A cool thing about my brothers house is that there are railroad tracks right in front of it. And they’re active. There are trains all day long. I’ve always loved trains, and remember having to actually stop at railroad crossings quite frequently growing up. I really don’t remember the last time I had to do that in NY. So watching the trains all day is kinda cool to me. However, they go all night too. So about 2am, 3:30am, 4:15 and on and on, a train will come lumbering down the tracks. Often they hit their horn first. The first couple nights you stay here, they wake you up every time. I’m already a little amped up for the show tonight so I find myself waking up for each train, falling asleep again for what seems like 10 minutes and welcoming in the next one. Each time I find my mind wandering to weird places but a lot of it is reminiscing about this tour. It all started in Saratoga at the beginning of September and took me down most of the east coast, well, now all of the east coast, and is ending here in Florida, where I’ve never performed before. It should be one of the biggest shows I’ve ever played. When I started this whole idea of touring I was a little freaked out. It’s not an easy thing to do. There is so much work before you ever step out your door between the routing, sending out press kits, e-mails, phone calls, follow up. Then there’s the actual logistics of being on the road. Budget, food, gas, sleep. Then the shows which are the highlight of the whole thing, but proportionally are the smallest part of what you do. I started planning all the way back in April and most of the shows were set up by August. Now, laying here in Florida listening to the trains in the early morning light, I was filled with pride and sadness. I was so happy at all I had accomplished with the tour, and sad to know that it was at the end, for the time being at least.

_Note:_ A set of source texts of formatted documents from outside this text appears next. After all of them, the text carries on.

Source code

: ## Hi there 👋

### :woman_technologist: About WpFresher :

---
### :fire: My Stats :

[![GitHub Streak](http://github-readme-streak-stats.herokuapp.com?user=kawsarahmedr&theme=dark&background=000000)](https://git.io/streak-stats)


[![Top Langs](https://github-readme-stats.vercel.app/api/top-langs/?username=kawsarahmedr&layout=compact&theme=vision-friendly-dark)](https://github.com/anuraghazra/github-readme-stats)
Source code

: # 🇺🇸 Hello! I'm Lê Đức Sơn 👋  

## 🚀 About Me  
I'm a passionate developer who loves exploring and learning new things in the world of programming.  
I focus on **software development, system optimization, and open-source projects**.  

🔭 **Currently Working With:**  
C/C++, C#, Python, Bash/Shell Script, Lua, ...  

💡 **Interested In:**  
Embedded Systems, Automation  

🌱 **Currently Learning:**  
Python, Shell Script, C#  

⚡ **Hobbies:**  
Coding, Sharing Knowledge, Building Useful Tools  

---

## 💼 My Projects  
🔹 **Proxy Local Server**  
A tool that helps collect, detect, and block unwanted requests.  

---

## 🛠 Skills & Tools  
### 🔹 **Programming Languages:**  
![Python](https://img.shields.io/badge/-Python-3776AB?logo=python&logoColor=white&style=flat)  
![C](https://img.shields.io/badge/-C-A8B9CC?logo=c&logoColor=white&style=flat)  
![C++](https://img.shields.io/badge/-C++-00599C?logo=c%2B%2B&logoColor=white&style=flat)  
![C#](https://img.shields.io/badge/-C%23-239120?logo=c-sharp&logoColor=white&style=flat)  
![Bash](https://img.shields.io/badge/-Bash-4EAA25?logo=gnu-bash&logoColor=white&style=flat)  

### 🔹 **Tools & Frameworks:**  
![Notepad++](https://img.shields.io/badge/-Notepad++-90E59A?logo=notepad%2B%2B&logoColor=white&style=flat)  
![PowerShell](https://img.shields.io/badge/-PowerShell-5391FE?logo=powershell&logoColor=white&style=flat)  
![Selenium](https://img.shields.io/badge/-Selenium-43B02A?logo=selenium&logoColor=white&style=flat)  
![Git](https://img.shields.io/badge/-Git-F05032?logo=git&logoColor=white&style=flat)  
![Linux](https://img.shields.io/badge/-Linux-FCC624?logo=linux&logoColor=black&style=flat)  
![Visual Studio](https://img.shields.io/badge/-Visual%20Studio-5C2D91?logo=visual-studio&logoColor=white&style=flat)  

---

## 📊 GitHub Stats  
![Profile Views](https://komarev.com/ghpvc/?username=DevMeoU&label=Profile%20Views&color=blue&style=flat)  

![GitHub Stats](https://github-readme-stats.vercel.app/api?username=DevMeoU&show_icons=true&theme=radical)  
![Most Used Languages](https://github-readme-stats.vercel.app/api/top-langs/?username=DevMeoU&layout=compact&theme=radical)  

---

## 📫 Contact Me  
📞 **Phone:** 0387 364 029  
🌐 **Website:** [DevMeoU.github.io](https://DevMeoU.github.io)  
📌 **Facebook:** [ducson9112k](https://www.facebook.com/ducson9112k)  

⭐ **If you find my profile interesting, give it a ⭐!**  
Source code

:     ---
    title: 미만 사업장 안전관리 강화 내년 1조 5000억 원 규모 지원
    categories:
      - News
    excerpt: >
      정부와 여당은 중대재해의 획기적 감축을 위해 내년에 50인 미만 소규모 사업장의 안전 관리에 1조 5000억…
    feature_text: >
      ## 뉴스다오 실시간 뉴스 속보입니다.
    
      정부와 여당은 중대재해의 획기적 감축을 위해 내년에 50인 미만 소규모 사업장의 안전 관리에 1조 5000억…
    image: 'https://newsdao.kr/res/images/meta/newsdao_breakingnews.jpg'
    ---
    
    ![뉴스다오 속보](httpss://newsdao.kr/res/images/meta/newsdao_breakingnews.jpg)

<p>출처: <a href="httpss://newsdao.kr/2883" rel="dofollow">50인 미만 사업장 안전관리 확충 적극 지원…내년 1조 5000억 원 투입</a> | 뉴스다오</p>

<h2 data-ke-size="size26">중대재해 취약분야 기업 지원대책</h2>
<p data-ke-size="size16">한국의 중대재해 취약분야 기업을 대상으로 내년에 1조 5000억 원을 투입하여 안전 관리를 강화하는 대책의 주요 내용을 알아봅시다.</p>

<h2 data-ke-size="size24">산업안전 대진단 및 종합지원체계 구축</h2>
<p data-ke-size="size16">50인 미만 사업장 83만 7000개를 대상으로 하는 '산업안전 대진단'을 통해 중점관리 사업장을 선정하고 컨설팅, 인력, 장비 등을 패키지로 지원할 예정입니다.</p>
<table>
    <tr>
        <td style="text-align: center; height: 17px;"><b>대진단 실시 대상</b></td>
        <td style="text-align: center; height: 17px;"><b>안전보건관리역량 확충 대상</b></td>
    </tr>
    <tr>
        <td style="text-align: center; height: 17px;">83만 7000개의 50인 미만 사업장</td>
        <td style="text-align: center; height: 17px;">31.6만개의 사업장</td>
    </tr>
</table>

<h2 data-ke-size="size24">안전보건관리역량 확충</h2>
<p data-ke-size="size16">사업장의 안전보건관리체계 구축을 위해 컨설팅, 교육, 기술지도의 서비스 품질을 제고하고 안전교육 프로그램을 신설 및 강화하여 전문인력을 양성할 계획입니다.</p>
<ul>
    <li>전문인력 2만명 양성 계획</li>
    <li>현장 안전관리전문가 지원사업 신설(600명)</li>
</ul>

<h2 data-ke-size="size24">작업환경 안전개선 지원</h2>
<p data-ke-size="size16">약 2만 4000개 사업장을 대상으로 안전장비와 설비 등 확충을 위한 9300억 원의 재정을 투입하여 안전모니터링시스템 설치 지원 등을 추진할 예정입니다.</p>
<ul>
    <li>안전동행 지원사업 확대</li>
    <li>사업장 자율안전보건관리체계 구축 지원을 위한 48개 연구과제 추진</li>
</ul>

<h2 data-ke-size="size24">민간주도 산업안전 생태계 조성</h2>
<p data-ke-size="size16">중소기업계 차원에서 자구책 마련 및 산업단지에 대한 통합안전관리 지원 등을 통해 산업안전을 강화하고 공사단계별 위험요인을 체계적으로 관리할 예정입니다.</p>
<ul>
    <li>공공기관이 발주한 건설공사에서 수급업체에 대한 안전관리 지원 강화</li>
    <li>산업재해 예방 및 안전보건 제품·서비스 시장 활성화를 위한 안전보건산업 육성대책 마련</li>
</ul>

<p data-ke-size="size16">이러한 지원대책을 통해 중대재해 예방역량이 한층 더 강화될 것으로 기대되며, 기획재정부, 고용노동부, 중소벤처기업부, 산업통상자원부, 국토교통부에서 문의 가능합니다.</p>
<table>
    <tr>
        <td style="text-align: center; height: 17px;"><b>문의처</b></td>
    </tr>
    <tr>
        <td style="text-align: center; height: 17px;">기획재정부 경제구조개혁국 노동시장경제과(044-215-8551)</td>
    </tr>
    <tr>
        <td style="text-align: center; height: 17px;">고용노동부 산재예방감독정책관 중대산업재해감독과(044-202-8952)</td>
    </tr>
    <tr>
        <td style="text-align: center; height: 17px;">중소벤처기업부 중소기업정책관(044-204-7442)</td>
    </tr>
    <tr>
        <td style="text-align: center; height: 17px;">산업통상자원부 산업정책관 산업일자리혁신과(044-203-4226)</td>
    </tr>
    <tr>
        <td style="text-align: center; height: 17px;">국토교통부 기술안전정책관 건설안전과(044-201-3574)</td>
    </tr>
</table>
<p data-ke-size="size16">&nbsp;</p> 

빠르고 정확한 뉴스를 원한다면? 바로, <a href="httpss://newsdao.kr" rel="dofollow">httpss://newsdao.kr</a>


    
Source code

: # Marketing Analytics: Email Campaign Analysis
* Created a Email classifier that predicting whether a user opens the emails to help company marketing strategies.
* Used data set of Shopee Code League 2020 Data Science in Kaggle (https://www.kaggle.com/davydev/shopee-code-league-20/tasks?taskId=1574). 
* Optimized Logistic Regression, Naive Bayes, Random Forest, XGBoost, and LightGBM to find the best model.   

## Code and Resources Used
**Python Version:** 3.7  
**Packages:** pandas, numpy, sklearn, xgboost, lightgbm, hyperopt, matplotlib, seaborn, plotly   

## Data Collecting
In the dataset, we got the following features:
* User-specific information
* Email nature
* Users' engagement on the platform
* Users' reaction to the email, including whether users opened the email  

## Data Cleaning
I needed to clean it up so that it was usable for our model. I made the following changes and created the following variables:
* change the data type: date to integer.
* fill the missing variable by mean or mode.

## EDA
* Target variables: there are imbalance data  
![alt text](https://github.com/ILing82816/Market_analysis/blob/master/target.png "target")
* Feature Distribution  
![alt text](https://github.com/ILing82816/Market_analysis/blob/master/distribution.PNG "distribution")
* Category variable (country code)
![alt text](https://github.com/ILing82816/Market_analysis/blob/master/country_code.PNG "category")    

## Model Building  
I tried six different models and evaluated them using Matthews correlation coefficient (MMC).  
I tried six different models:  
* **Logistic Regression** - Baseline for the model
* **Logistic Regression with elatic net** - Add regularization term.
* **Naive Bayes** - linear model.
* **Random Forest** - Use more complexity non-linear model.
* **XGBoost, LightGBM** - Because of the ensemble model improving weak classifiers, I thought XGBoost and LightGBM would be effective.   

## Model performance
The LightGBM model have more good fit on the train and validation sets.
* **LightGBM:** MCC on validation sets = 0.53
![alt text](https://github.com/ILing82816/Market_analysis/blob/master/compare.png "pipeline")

Before it all ended, I still had 2 more shows though and I needed to sleep damn it! Saturday afternoon I wake up. Back to Roosters. Full of yummy food, I go home to prepare for the show. New guitar strings, pick supply ready, capo, strap- check! I get the set list in my head and although I really wasn’t sure what I’d play until I got up there, I had an idea. Do my vocal exercises and stretch. I’m going on at 8:20 right before .38 Special. Most of the day has been much more mild than yesterday so I’m hopeful for warmer temps tonight. I get a call at 5 that I’m going on at 8 because .38 Special wants to go on earlier. No problem. I pack up the car and drive down to the festival.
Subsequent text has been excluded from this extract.